Task prompt:
Extract the lines up to and including the one that contains "are rejected. The", starting with the first line of the entries below, and omit the pictures.

(Pictures paired with source code)
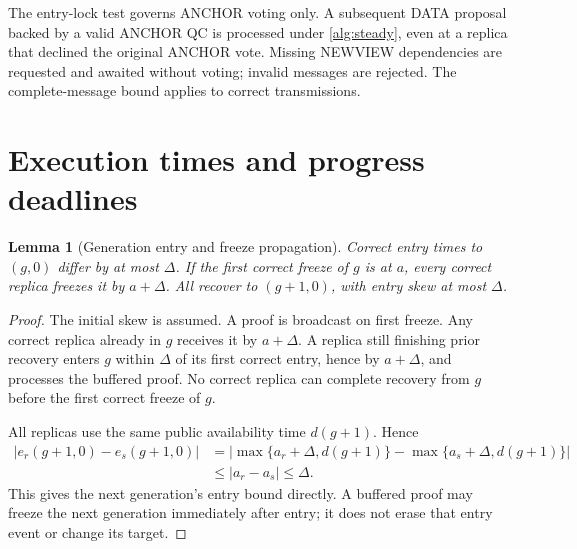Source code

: \documentclass[11pt,a4paper]{article}
\newtheorem{lemma}[lemma]{Lemma}
\begin{document}
The entry-lock test governs ANCHOR voting only. A subsequent DATA proposal
backed by a valid ANCHOR QC is processed under \cref{alg:steady}, even at
a replica that declined the original ANCHOR vote. Missing NEWVIEW
dependencies are requested and awaited without voting; invalid messages
are rejected. The complete-message bound applies to correct transmissions.

\section{Execution times and progress deadlines}
\label{sec:timing}
\begin{lemma}[Generation entry and freeze propagation]
\label{lem:entry}
Correct entry times to $(g,0)$ differ by at most $\Delta$. If the first
correct freeze of $g$ is at $a$, every correct replica freezes it by
$a+\Delta$. All recover to $(g+1,0)$, with entry skew at most $\Delta$.
\end{lemma}
\begin{proof}
The initial skew is assumed. A proof is broadcast on first freeze.
Any correct replica already in $g$ receives it by $a+\Delta$.
A replica still finishing prior recovery enters $g$ within $\Delta$
of its first correct entry, hence by $a+\Delta$, and processes the
buffered proof. No correct replica can complete recovery from $g$ before
the first correct freeze of $g$.

All replicas use the same public availability time $d(g+1)$. Hence
\[
\begin{aligned}
 |e_r(g+1,0)-e_s(g+1,0)|
 &=\big|\max\{a_r+\Delta,d(g+1)\}
          -\max\{a_s+\Delta,d(g+1)\}\big|\\
 &\le |a_r-a_s|\le\Delta.
\end{aligned}
\]
This gives the next generation's entry bound directly.
A buffered proof may freeze the next generation immediately after entry;
it does not erase that entry event or change its target.
\end{proof}
\end{document}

Answer box:
Source code

: \documentclass[11pt,a4paper]{article}
\newtheorem{lemma}[lemma]{Lemma}
\begin{document}
The entry-lock test governs ANCHOR voting only. A subsequent DATA proposal
backed by a valid ANCHOR QC is processed under \cref{alg:steady}, even at
a replica that declined the original ANCHOR vote. Missing NEWVIEW
dependencies are requested and awaited without voting; invalid messages
are rejected. The complete-message bound applies to correct transmissions.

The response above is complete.